(Records contained in a dataset)
=== Begin Enclosure ===
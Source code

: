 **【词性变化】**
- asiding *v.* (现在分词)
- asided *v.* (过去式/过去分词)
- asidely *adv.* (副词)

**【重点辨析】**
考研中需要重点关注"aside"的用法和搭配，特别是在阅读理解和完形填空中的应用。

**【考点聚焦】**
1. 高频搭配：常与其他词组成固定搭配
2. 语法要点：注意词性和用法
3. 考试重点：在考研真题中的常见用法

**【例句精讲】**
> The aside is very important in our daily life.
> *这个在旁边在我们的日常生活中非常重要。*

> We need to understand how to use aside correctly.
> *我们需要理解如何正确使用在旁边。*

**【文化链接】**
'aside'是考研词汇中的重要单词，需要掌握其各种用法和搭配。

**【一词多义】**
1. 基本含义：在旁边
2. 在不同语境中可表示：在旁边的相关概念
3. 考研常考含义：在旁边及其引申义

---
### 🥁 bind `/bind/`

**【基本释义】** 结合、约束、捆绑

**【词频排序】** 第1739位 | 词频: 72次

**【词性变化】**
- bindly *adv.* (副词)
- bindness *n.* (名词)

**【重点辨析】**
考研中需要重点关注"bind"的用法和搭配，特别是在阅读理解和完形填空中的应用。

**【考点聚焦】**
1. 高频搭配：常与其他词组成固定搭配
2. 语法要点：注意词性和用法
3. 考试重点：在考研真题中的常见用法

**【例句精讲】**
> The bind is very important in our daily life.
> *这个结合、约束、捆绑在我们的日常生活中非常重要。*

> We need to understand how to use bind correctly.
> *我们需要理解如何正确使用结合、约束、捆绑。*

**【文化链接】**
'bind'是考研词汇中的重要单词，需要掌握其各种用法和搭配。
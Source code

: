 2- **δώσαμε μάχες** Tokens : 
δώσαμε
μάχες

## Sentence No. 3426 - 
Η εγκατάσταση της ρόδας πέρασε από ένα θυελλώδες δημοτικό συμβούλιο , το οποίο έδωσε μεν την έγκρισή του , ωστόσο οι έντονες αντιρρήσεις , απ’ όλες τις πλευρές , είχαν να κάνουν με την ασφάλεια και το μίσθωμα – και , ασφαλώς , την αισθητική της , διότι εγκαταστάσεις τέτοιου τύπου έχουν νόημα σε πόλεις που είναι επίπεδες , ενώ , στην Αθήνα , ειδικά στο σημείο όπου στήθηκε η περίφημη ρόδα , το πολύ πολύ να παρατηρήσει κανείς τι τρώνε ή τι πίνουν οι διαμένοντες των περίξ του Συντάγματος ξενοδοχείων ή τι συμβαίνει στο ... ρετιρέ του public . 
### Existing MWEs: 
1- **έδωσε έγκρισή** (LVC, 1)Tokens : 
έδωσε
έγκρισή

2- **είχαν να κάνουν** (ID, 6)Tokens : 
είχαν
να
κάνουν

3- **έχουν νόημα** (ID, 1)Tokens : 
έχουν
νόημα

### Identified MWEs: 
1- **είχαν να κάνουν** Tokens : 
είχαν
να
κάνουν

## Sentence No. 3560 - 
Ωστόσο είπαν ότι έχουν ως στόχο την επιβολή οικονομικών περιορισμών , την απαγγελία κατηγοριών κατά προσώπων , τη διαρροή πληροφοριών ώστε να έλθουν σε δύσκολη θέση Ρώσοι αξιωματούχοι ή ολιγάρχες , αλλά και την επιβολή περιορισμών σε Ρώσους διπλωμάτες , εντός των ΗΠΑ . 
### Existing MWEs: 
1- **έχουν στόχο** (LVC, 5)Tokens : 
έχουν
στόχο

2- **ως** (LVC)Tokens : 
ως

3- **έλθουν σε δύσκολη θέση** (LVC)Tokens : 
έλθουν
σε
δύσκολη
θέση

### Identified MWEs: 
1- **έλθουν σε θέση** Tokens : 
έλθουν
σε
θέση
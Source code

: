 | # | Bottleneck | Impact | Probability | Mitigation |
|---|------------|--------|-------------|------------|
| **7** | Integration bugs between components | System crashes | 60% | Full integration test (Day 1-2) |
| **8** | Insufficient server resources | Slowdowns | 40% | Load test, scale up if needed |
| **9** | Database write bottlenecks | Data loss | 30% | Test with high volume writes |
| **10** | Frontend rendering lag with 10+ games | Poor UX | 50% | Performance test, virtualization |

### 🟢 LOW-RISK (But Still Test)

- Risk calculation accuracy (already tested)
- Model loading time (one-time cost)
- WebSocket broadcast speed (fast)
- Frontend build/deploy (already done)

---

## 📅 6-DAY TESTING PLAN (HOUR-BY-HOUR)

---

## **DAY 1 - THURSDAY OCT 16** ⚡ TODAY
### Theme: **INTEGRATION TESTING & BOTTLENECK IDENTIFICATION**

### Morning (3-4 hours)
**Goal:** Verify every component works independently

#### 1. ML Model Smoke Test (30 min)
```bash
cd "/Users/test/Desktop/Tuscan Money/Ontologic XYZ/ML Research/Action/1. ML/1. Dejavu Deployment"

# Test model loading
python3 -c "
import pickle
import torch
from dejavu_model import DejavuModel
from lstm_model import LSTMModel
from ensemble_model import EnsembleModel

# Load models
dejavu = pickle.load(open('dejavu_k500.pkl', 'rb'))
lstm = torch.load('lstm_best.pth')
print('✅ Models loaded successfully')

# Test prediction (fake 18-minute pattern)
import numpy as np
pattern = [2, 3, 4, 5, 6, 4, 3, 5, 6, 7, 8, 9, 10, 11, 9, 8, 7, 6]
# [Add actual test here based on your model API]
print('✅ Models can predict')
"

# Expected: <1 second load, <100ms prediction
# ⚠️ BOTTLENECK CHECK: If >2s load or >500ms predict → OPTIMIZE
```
=== End Enclosure ===
• [Task statement]
Reproduce each line of the records in which "特别是在阅读理解和完形填空中的应用" appears.

• [Solution below]
考研中需要重点关注"aside"的用法和搭配，特别是在阅读理解和完形填空中的应用。
考研中需要重点关注"bind"的用法和搭配，特别是在阅读理解和完形填空中的应用。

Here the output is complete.